## WHAT YOU HAVE TO DO
Records follow. Pull out every line that contains "classification".

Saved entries
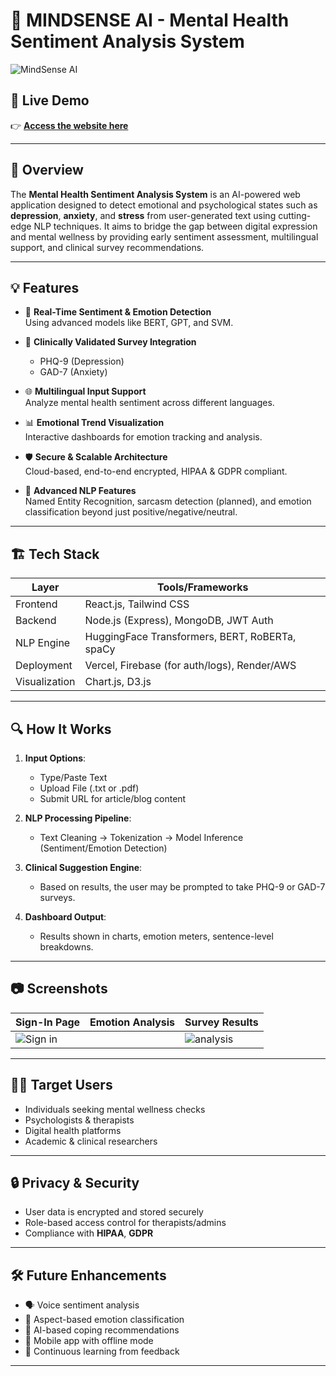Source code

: # 🧠 MINDSENSE AI - Mental Health Sentiment Analysis System

![MindSense AI](https://github.com/user-attachments/assets/170478ec-65ba-4495-adc9-05cede500f8d)


## 📍 Live Demo
👉 **[Access the website here](https://v0-mental-health-website-lac.vercel.app/)**

---

## 📌 Overview

The **Mental Health Sentiment Analysis System** is an AI-powered web application designed to detect emotional and psychological states such as **depression**, **anxiety**, and **stress** from user-generated text using cutting-edge NLP techniques. It aims to bridge the gap between digital expression and mental wellness by providing early sentiment assessment, multilingual support, and clinical survey recommendations.

---

## 💡 Features

- 🎯 **Real-Time Sentiment & Emotion Detection**  
  Using advanced models like BERT, GPT, and SVM.

- 🧪 **Clinically Validated Survey Integration**  
  - PHQ-9 (Depression)
  - GAD-7 (Anxiety)

- 🌐 **Multilingual Input Support**  
  Analyze mental health sentiment across different languages.

- 📊 **Emotional Trend Visualization**  
  Interactive dashboards for emotion tracking and analysis.

- 🛡️ **Secure & Scalable Architecture**  
  Cloud-based, end-to-end encrypted, HIPAA & GDPR compliant.

- 🧠 **Advanced NLP Features**  
  Named Entity Recognition, sarcasm detection (planned), and emotion classification beyond just positive/negative/neutral.

---

## 🏗️ Tech Stack

| Layer       | Tools/Frameworks                                |
|-------------|--------------------------------------------------|
| Frontend    | React.js, Tailwind CSS                          |
| Backend     | Node.js (Express), MongoDB, JWT Auth            |
| NLP Engine  | HuggingFace Transformers, BERT, RoBERTa, spaCy  |
| Deployment  | Vercel, Firebase (for auth/logs), Render/AWS    |
| Visualization | Chart.js, D3.js                              |

---

## 🔍 How It Works

1. **Input Options**:
   - Type/Paste Text
   - Upload File (.txt or .pdf)
   - Submit URL for article/blog content

2. **NLP Processing Pipeline**:
   - Text Cleaning → Tokenization → Model Inference (Sentiment/Emotion Detection)

3. **Clinical Suggestion Engine**:
   - Based on results, the user may be prompted to take PHQ-9 or GAD-7 surveys.

4. **Dashboard Output**:
   - Results shown in charts, emotion meters, sentence-level breakdowns.

---

## 📷 Screenshots

| Sign-In Page | Emotion Analysis | Survey Results |
|--------------|------------------|----------------|
| ![Sign in](https://github.com/user-attachments/assets/b7542986-f627-4a6f-8cb5-bf583b6c9519)| | ![analysis](https://github.com/user-attachments/assets/f6d129b0-c37d-4f0b-a389-103722315551)| | ![medical surveys](https://github.com/user-attachments/assets/e0e177f7-5d5e-42d4-9ae0-234738b832e6)|

---

## 👨‍⚕️ Target Users

- Individuals seeking mental wellness checks
- Psychologists & therapists
- Digital health platforms
- Academic & clinical researchers

---

## 🔒 Privacy & Security

- User data is encrypted and stored securely
- Role-based access control for therapists/admins
- Compliance with **HIPAA**, **GDPR**

---

## 🛠️ Future Enhancements

- 🗣️ Voice sentiment analysis
- 🎯 Aspect-based emotion classification
- 🤖 AI-based coping recommendations
- 📱 Mobile app with offline mode
- 🔄 Continuous learning from feedback

---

## WRITTEN REPLY
  Named Entity Recognition, sarcasm detection (planned), and emotion classification beyond just positive/negative/neutral.
- 🎯 Aspect-based emotion classification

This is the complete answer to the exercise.